Bakan Şimşek ve Merkez Bankası Başkanı Karahan, Kuzey Amerika, Birleşik Krallık, Avrupa ve Orta Doğulu yatırımcılarla video konferans yöntemiyle görüştü. Yatırımcılarla yaptığı görüşmede Bakan Şimşek, “Piyasaların sağlıklı işleyişi için gereken tüm adımların atıldığını, piyasalarda yaşanan oynaklığın önemli ölçüde azaldığını ve son günlerde yaşananların ekonomi üzerindeki etkilerinin geçici olacağını” belirtti.

Görüşmenin devamında ise Bakan Şimşek, “Önümüzdeki günlerde ihtiyaç duyulması halinde ekstra güvenlik önlemlerinin de devreye sokulacağını” yatırımcılara iletti. Bakan Şimşek’in yatırımcıya verdiği güvenceye rağmen, yatırımcıların birçoğunun temkinli davranmaktan yana olduğu ve süreci takip edecekleri gelen bilgiler arasında. Bakan Şimşek, görüşmede yatırımcılardan gelen İmamoğlu sorularını “Yorum yok” diyerek yanıtsız bıraktı.

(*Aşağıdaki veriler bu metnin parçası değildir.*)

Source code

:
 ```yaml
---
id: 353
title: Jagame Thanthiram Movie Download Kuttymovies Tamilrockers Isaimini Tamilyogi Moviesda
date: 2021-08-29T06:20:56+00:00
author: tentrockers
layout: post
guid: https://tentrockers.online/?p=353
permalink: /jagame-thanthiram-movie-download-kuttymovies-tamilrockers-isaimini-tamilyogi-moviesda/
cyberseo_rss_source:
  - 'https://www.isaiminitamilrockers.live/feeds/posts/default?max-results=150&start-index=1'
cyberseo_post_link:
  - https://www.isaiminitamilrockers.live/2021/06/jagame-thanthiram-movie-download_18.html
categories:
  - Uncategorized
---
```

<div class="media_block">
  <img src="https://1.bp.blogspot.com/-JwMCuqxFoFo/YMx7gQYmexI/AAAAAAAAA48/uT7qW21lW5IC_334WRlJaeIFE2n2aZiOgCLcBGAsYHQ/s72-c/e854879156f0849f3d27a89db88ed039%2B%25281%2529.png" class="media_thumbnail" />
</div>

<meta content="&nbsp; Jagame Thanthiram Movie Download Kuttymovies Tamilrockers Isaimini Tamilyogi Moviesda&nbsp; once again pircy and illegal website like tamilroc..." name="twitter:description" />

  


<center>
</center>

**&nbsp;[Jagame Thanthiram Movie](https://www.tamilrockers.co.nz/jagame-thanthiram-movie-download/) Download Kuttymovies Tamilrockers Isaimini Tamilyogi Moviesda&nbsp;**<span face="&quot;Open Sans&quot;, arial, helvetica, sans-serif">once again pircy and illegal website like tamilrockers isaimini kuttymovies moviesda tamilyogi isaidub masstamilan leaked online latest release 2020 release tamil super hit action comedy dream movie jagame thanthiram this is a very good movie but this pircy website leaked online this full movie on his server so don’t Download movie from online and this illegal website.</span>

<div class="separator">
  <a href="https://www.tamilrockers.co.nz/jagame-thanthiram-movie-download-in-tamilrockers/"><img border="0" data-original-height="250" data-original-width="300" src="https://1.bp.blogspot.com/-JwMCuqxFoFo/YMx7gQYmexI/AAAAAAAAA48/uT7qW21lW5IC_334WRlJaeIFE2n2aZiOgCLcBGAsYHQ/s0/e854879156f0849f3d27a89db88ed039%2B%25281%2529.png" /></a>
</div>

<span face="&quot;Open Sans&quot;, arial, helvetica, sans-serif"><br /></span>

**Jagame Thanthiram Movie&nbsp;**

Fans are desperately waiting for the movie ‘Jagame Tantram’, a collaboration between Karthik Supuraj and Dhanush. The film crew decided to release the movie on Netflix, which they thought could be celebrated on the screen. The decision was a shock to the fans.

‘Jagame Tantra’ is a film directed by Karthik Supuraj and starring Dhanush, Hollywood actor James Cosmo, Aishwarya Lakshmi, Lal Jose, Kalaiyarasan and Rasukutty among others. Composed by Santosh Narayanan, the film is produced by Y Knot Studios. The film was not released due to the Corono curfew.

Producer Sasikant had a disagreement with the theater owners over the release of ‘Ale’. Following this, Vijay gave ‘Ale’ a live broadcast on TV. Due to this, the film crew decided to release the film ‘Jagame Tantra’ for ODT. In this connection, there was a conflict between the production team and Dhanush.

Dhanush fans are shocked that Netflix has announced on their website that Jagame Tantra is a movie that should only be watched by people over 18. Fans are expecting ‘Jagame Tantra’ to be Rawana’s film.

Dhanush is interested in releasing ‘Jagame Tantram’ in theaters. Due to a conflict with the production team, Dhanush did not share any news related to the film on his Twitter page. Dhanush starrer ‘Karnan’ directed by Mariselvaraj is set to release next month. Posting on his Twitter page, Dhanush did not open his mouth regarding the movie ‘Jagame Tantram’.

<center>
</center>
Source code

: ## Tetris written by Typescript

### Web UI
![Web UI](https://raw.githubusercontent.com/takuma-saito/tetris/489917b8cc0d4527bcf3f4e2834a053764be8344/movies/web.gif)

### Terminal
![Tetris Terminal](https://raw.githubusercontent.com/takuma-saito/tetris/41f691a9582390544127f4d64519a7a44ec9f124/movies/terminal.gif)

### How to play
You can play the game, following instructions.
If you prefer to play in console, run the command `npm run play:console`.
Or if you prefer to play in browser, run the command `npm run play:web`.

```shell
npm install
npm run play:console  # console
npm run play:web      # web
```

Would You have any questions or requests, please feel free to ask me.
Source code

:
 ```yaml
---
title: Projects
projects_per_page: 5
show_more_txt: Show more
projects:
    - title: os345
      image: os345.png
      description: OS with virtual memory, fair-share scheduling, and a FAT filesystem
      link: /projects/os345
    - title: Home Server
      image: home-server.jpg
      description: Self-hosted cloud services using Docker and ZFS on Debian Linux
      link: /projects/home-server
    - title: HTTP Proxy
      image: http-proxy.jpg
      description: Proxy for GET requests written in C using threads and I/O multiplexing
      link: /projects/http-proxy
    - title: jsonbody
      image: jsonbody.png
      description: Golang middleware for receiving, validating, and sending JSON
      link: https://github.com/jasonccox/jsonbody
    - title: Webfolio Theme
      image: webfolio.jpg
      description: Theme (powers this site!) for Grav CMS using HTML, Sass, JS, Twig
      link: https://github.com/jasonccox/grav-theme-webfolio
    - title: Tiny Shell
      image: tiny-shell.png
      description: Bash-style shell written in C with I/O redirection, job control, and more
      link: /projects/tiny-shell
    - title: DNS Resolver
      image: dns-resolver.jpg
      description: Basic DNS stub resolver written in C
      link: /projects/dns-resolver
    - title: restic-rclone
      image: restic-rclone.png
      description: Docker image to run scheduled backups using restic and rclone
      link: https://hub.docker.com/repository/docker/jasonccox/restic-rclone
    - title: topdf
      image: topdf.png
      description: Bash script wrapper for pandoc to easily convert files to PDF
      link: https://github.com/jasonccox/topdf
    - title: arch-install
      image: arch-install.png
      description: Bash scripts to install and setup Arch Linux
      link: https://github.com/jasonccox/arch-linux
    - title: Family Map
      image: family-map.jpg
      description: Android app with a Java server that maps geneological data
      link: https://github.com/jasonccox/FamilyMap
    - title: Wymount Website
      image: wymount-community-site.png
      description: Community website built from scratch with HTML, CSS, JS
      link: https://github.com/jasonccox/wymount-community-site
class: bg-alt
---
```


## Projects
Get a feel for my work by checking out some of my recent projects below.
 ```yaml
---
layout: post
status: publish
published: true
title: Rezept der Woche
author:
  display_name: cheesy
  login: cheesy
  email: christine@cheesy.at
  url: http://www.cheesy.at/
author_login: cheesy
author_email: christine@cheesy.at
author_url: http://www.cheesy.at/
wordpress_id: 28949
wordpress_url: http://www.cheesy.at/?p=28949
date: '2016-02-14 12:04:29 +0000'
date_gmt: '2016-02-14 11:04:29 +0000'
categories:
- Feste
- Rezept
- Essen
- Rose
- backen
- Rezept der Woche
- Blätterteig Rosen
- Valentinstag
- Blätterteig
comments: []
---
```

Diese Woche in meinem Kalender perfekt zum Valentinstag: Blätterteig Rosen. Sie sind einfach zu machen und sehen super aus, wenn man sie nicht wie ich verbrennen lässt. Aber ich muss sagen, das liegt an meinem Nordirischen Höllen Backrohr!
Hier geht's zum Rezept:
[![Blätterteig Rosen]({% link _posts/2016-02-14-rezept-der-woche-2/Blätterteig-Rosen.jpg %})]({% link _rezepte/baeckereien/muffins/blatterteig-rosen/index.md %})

Asgari ücrete ikinci zam yok

Bakan Şimşek, yatırımcılarla yapılan toplantıda enflasyon beklentilerindeki artışın şu an için asgari ücrete ikinci bir zammı gerektirmediğini belirtti.

Bakandan kur güvenceli döviz uygulaması

Piyasalarda süren İmamoğlu depremi nedeniyle ekonomi yönetimi, meydana gelen krizi önlemek için Nebati’nin tepki çeken Kur Korumalı Mevduat (KKM) uygulamasına benzer Kur Güvenceli Döviz (KGD) uygulamasını devreye sokuyor. İktidar, bu uygulamayla 19 Mart operasyonu nedeniyle döviz kurunun ani yükselişi sonucu ortaya çıkan krizi kontrol altına almak istiyor.

Kur Güvenceli Döviz (KGD) uygulaması ortaya çıkan krizi sonlandırır mı bilinmez. Ancak uygulanacak bu politikayla zenginler yine mal varlığını korurken, bu politikanın acı faturasını yine yoksulluğa mahkûm edilen yurttaş ödeyecek gibi görünüyor.

Bedelini yine yurttaş ödeyecek

İmamoğlu’nun tutuklanması, muhalefete yapılan operasyonlar ve ardından gelen toplumsal tepkinin ardından döviz kurundaki hızlı yükseliş, borsadaki dibi görmesi ve ardından başta akaryakıt ile gıda olmak üzere birçok temel maddeye gelen zamlar, ülkeyi ekonomik çıkmaza sürükledi. Durumu kurtarmak için bütün tuşlara basan iktidar, bedelini her geçen gün yoksullaşan yurttaşın sırtına yükleyeceği projeler geliştirmekte.

Tamamen sermayeyi koruma amaçlı geliştirilen bu projelerin uygulanması sonucu ortaya çıkacak zararların bedelini, geçmişte olduğu gibi bugün ve yarın da yaşama savaşı veren yurttaş ödeyecek.

Uygulanan siyasal istikrarsızlık ve kutuplaşma politikaları nedeniyle ülkeyi yangın yerine çeviren iktidar, oluşan ekonomik açığı kapatmak için yurttaşın birikimlerini bir çırpıda tüketiyor. Peki, çıkardığı bu yangını söndürebilecek mi?